The paper will initially reflect on in-gallery practices around dialogue. It will ask the questions: How is dialogue understood as part of the exhibition space and how do ideas around participatory culture shape our understanding(s) of dialogue between museum staff, visitors, and oneself? In this context it draws on examples of current in-gallery dialogic practices such as the interpretive approach of “human libraries” and artistic interventions such as Tino Sehgal’s “This progress.”
Subsequently the paper will examine theoretical articulations of dialogue with the view of establishing a useful vocabulary for in-gallery dialogic practices that are relevant to in-galley digital installations. It particularly explores two complementary notions associated with dialogue: the dialogue with oneself “as a starting point for having any encounter with the other”; and the dialogic principle of responsiveness, which connects dialogue firmly with meaning-making processes and the potential for transformation of one’s own position through talk and encounters with museum content.
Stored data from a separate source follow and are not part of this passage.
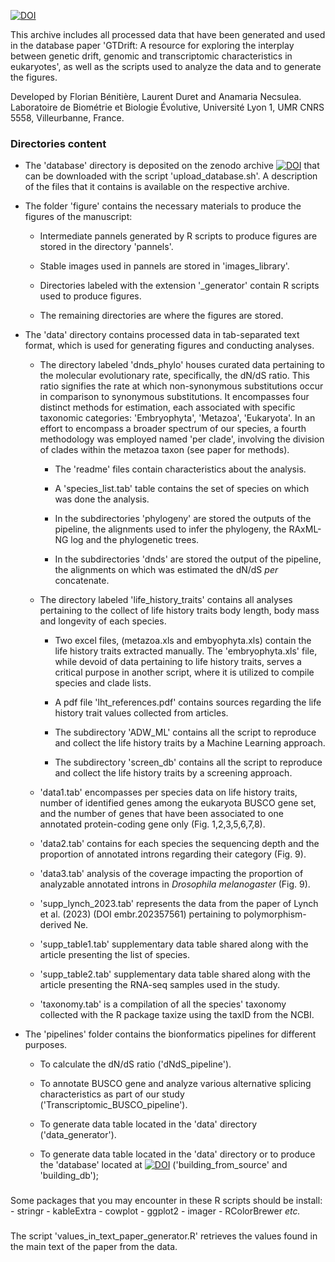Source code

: [![DOI](https://zenodo.org/badge/685027688.svg)](https://zenodo.org/doi/10.5281/zenodo.10022493)

This archive includes all processed data that have been generated and used in the database paper 'GTDrift: A resource for exploring the interplay between genetic drift, genomic and transcriptomic characteristics in eukaryotes', as well as the scripts used to analyze the data and to generate the figures.

Developed by Florian Bénitière, Laurent Duret and Anamaria Necsulea. Laboratoire de Biométrie et Biologie Évolutive, Université Lyon 1, UMR CNRS 5558, Villeurbanne, France.

### Directories content

-   The 'database' directory is deposited on the zenodo archive [![DOI](https://zenodo.org/badge/DOI/10.5281/zenodo.10908656.svg)](https://doi.org/10.5281/zenodo.10908656) that can be downloaded with the script 'upload_database.sh'. A description of the files that it contains is available on the respective archive.

-   The folder 'figure' contains the necessary materials to produce the figures of the manuscript:

    -   Intermediate pannels generated by R scripts to produce figures are stored in the directory 'pannels'.

    -   Stable images used in pannels are stored in 'images_library'.

    -   Directories labeled with the extension '\_generator' contain R scripts used to produce figures.

    -   The remaining directories are where the figures are stored.

-   The 'data' directory contains processed data in tab-separated text format, which is used for generating figures and conducting analyses.

    -   The directory labeled 'dnds_phylo' houses curated data pertaining to the molecular evolutionary rate, specifically, the dN/dS ratio. This ratio signifies the rate at which non-synonymous substitutions occur in comparison to synonymous substitutions. It encompasses four distinct methods for estimation, each associated with specific taxonomic categories: 'Embryophyta', 'Metazoa', 'Eukaryota'. In an effort to encompass a broader spectrum of our species, a fourth methodology was employed named 'per clade', involving the division of clades within the metazoa taxon (see paper for methods).

        -   The 'readme' files contain characteristics about the analysis.

        -   A 'species_list.tab' table contains the set of species on which was done the analysis.

        -   In the subdirectories 'phylogeny' are stored the outputs of the pipeline, the alignments used to infer the phylogeny, the RAxML-NG log and the phylogenetic trees.

        -   In the subdirectories 'dnds' are stored the output of the pipeline, the alignments on which was estimated the dN/dS *per* concatenate.

    -   The directory labeled 'life_history_traits' contains all analyses pertaining to the collect of life history traits body length, body mass and longevity of each species.

        -   Two excel files, (metazoa.xls and embyophyta.xls) contain the life history traits extracted manually. The 'embryophyta.xls' file, while devoid of data pertaining to life history traits, serves a critical purpose in another script, where it is utilized to compile species and clade lists.

        -   A pdf file 'lht_references.pdf' contains sources regarding the life history trait values collected from articles.

        -   The subdirectory 'ADW_ML' contains all the script to reproduce and collect the life history traits by a Machine Learning approach.

        -   The subdirectory 'screen_db' contains all the script to reproduce and collect the life history traits by a screening approach.

    -   'data1.tab' encompasses per species data on life history traits, number of identified genes among the eukaryota BUSCO gene set, and the number of genes that have been associated to one annotated protein-coding gene only (Fig. 1,2,3,5,6,7,8).

    -   'data2.tab' contains for each species the sequencing depth and the proportion of annotated introns regarding their category (Fig. 9).

    -   'data3.tab' analysis of the coverage impacting the proportion of analyzable annotated introns in *Drosophila melanogaster* (Fig. 9).
    
    -   'supp_lynch_2023.tab' represents the data from the paper of Lynch et al. (2023) (DOI embr.202357561) pertaining to polymorphism-derived Ne.
    
    -   'supp_table1.tab' supplementary data table shared along with the article presenting the list of species.
    
    -   'supp_table2.tab' supplementary data table shared along with the article presenting the RNA-seq samples used in the study.
    
    -   'taxonomy.tab' is a compilation of all the species' taxonomy collected with the R package taxize using the taxID from the NCBI.

-   The 'pipelines' folder contains the bionformatics pipelines for different purposes.

    -   To calculate the dN/dS ratio ('dNdS_pipeline').

    -   To annotate BUSCO gene and analyze various alternative splicing characteristics as part of our study ('Transcriptomic_BUSCO_pipeline').

    -   To generate data table located in the 'data' directory ('data_generator').

    -   To generate data table located in the 'data' directory or to produce the 'database' located at [![DOI](https://zenodo.org/badge/DOI/10.5281/zenodo.10908656.svg)](https://doi.org/10.5281/zenodo.10908656) ('building_from_source' and 'building_db');

### 

Some packages that you may encounter in these R scripts should be install: - stringr - kableExtra - cowplot - ggplot2 - imager - RColorBrewer *etc.*

### 

The script 'values_in_text_paper_generator.R' retrieves the values found in the main text of the paper from the data.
The paper will discuss the above ideas drawing on the design process and the visitor experiences of a digital media installation in the permanent exhibition “Destination Tyneside,” in Newcastle Upon Tyne, UK. The installation combines the use of archival records and photographs, related to migration in the UK, and responsive mirror and screen-based technology to surprise and challenge visitors’ own assumptions around historic and contemporary migration in the region. Through the use of “calm technology” it particularly aims to create a reflective space that respects the complexity of multiple narratives around the experience of migration by drawing connections (both historical and contemporary) and by encouraging people to “see something different in the familiar.”
The paper will conclude that the use of digital media applications within exhibition settings to support dialogue around sensitive topics is challenging, both in terms of its interpretive intent and its interactional affordances. It also will reflect on the value of digital installations in disrupting museum and visitor narratives by introducing and managing ambiguity in museum encounters. Furthermore, the paper calls for a more nuanced understanding of ways and methods of capturing and understanding the impact of digital museum dialogues on visitor experience.
The paper contributes to the discourse and practice-based knowledge around “heritage-making” by exploring the role of in-gallery digitally enabled and mediated dialogues in facilitating fluid heritage-making processes.